- Power type: Diesel
- Builder: CRRC Ziyang Locomotive Co., Ltd.
- Model: SDD3
- Build date: 2006
- Total produced: 5
- Configuration:: ​
- • UIC: Co'Co'
- Gauge: 1435 mm (4 ft 8 1/2 in)
- Loco weight: 108 t
- Fuel type: Diesel
- Maximum speed: 120 km/h (75 mph)
- Operators: Vietnam Railways
- Class: D19Er
- Locale: Vietnam

= D19Er =

Vietnamese locomotive

The D19Er locomotive or Hữu Nghị locomotive is a diesel locomotive and currently used on Vietnam Railways network. (almost in Northern Vietnam railway network).

== Design ==
These locomotives were built by CRRC Ziyang company in China in 2006. They build 5 locomotives only.

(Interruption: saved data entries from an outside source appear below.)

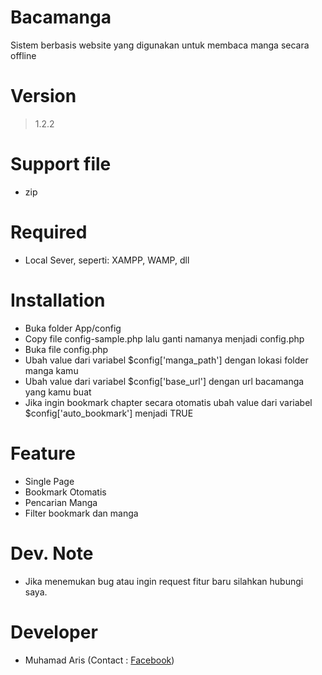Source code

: # Bacamanga
Sistem berbasis website yang digunakan untuk membaca manga secara offline

# Version
> 1.2.2

# Support file
- zip

# Required
- Local Sever, seperti: XAMPP, WAMP, dll

# Installation
- Buka folder App/config
- Copy file config-sample.php lalu ganti namanya menjadi config.php
- Buka file config.php
- Ubah value dari variabel $config['manga_path'] dengan lokasi folder manga kamu
- Ubah value dari variabel $config['base_url'] dengan url bacamanga yang kamu buat
- Jika ingin bookmark chapter secara otomatis ubah value dari variabel $config['auto_bookmark'] menjadi TRUE

# Feature
- Single Page
- Bookmark Otomatis
- Pencarian Manga
- Filter bookmark dan manga

# Dev. Note
- Jika menemukan bug atau ingin request fitur baru silahkan hubungi saya.

# Developer
- Muhamad Aris (Contact : [Facebook](https://www.facebook.com/zyonesth))
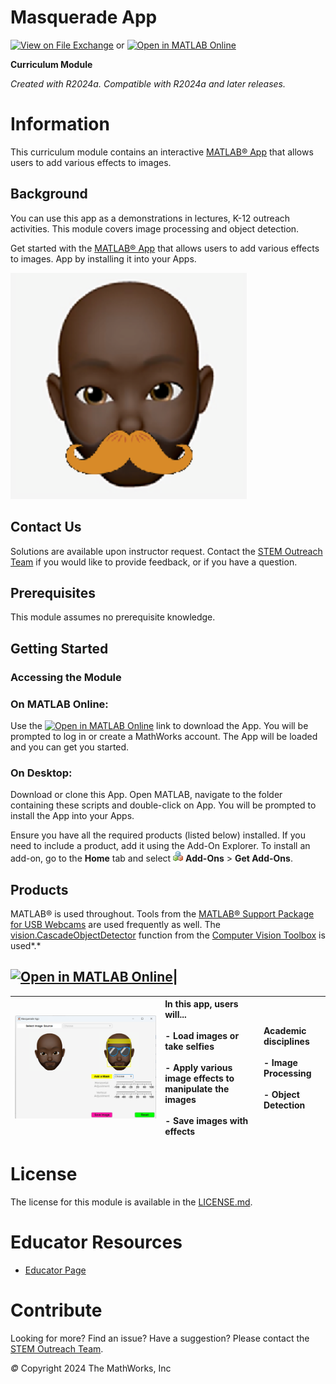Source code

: 
# Masquerade App

[![View on File Exchange](https://www.mathworks.com/matlabcentral/images/matlab-file-exchange.svg)](https://www.mathworks.com/matlabcentral/fileexchange/XXXXX-PROJECTNAME) or [![Open in MATLAB Online](https://www.mathworks.com/images/responsive/global/open-in-matlab-online.svg)](https://matlab.mathworks.com/open/github/v1?repo=mathworks/Masquerade-App&project=masquerade-app.prj&file=Addamask.mlapp)


**Curriculum Module**

_Created with R2024a. Compatible with R2024a and later releases._

# Information

This curriculum module contains an interactive [MATLAB® App](https://www.mathworks.com/help/matlab/creating_guis/apps-overview.html) that allows users to add various effects to images.


## Background

You can use this app as a demonstrations in lectures, K\-12 outreach activities. This module covers image processing and object detection.


 Get started with the  [MATLAB® App](https://www.mathworks.com/help/matlab/creating_guis/apps-overview.html)  that allows users to add various effects to images.
 App by installing it into your Apps. 


![image_0.png](Images/image_0.png)

## Contact Us

Solutions are available upon instructor request. Contact the [STEM Outreach Team](http://stemoutreach@groups.mathworks.com) if you would like to provide feedback, or if you have a question.


## Prerequisites

This module assumes no prerequisite knowledge.


## Getting Started
### Accessing the Module
### **On MATLAB Online:**

Use the [![Open in MATLAB Online](https://www.mathworks.com/images/responsive/global/open-in-matlab-online.svg)](https://matlab.mathworks.com/open/github/v1?repo=mathworks/Masquerade-App&project=masquerade-app.prj&file=Addamask.mlapp) link to download the App. You will be prompted to log in or create a MathWorks account. The App will be loaded and you can get you started.

### **On Desktop:**

Download or clone this App. Open MATLAB, navigate to the folder containing these scripts and double\-click on App. You will be prompted to install the App into your Apps. 


Ensure you have all the required products (listed below) installed. If you need to include a product, add it using the Add\-On Explorer. To install an add\-on, go to the **Home** tab and select  ![image_2.png](Images/image_2.png) **Add-Ons** > **Get Add-Ons**. 


## Products

MATLAB® is used throughout. Tools from the [MATLAB® Support Package for USB Webcams](https://www.mathworks.com/matlabcentral/fileexchange/45182-matlab-support-package-for-usb-webcams?s_tid=srchtitle_support_results_1_webcam%20support%20package) are used frequently as well. The [vision.CascadeObjectDetector](https://www.mathworks.com/help/vision/ref/vision.cascadeobjectdetector-system-object.html) function from the  [Computer Vision Toolbox](https://www.mathworks.com/help/vision/index.html?s_tid=hc_product_card) is used*.*

## [![Open in MATLAB Online](https://www.mathworks.com/images/responsive/global/open-in-matlab-online.svg)](https://matlab.mathworks.com/open/github/v1?repo=mathworks/Masquerade-App&project=masquerade-app.prj&file=Addamask.mlapp)| 
![image_3.png](Images/image_3.png) <br>  | **In this app, users will...** <br> <br>-  Load images or take selfies <br> <br>-  Apply various image effects to manipulate the images <br> <br>-  Save images with effects <br>  | **Academic disciplines** <br> <br>-  Image Processing <br> <br>-  Object Detection <br>   |
| :-- | :-- | :-- |

# License

The license for this module is available in the [LICENSE.md](https://github.com/MathWorks-Teaching-Resources/masquerade-App/blob/release/LICENSE.md).

# Educator Resources
-  [Educator Page](https://www.mathworks.com/academia/educators.html) 

# Contribute 

Looking for more? Find an issue? Have a suggestion? Please contact the [STEM Outreach Team](http://stemoutreach@groups.mathworks.com). 


 *©* Copyright 2024 The MathWorks, Inc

The D19Er locomotive is almost use for Passenger train and freight train and now, there is a line connecting Vietnam with Europe by rail and Vietnam Railways use these locomotives.

== Information ==
- Manufacturer: CRRC Ziyang (China)
- Model: SDD3
- Built: 2006
- Gauge: 1,435 mm (4 ft 8 1/2 in) (Standard-gauge)
- Power Type: Diesel
- Loco weight: 108 t
- Maximum speed: 120 km/h (75 mph)
- UIC: Co'Co'

== Accident ==

in 2022, specifically on October 5, while running in the direction of Lạng Sơn - Hà Nội, the train pulled by the locomotive code D19Er-2035 of Vietnam Railways to the area of Na Phuoc village, Van Thuy commune, Chi Lăng district, derailed, dragging 2 freight cars behind it.

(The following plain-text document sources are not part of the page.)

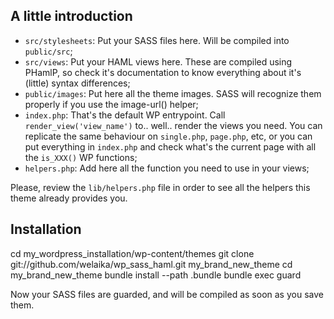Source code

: ## A little introduction

* `src/stylesheets`: Put your SASS files here. Will be compiled into `public/src`;
* `src/views`: Put your HAML views here. These are compiled using PHamlP, so check it's documentation to know everything about it's (little) syntax differences;
* `public/images`: Put here all the theme images. SASS will recognize them properly if you use the image-url() helper;
* `index.php`: That's the default WP entrypoint. Call `render_view('view_name')` to.. well.. render the views you need. You can replicate the same behaviour on `single.php`, `page.php`, etc, or you can put everything in `index.php` and check what's the current page with all the `is_XXX()` WP functions;
* `helpers.php`: Add here all the function you need to use in your views;

Please, review the `lib/helpers.php` file in order to see all the helpers this theme already provides you.

## Installation


  cd my_wordpress_installation/wp-content/themes
  git clone git://github.com/welaika/wp_sass_haml.git my_brand_new_theme
  cd my_brand_new_theme
  bundle install --path .bundle
  bundle exec guard

Now your SASS files are guarded, and will be compiled as soon as you save them.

After the incident, the authorities organized a rescue, and by about 9:00 a.m. on October 6, the incident was resolved. The incident did not cause any damage to people or goods, and due to timely notification, it did not affect or disrupt train operations on this route. The cause of the incident is being investigated by the authorities.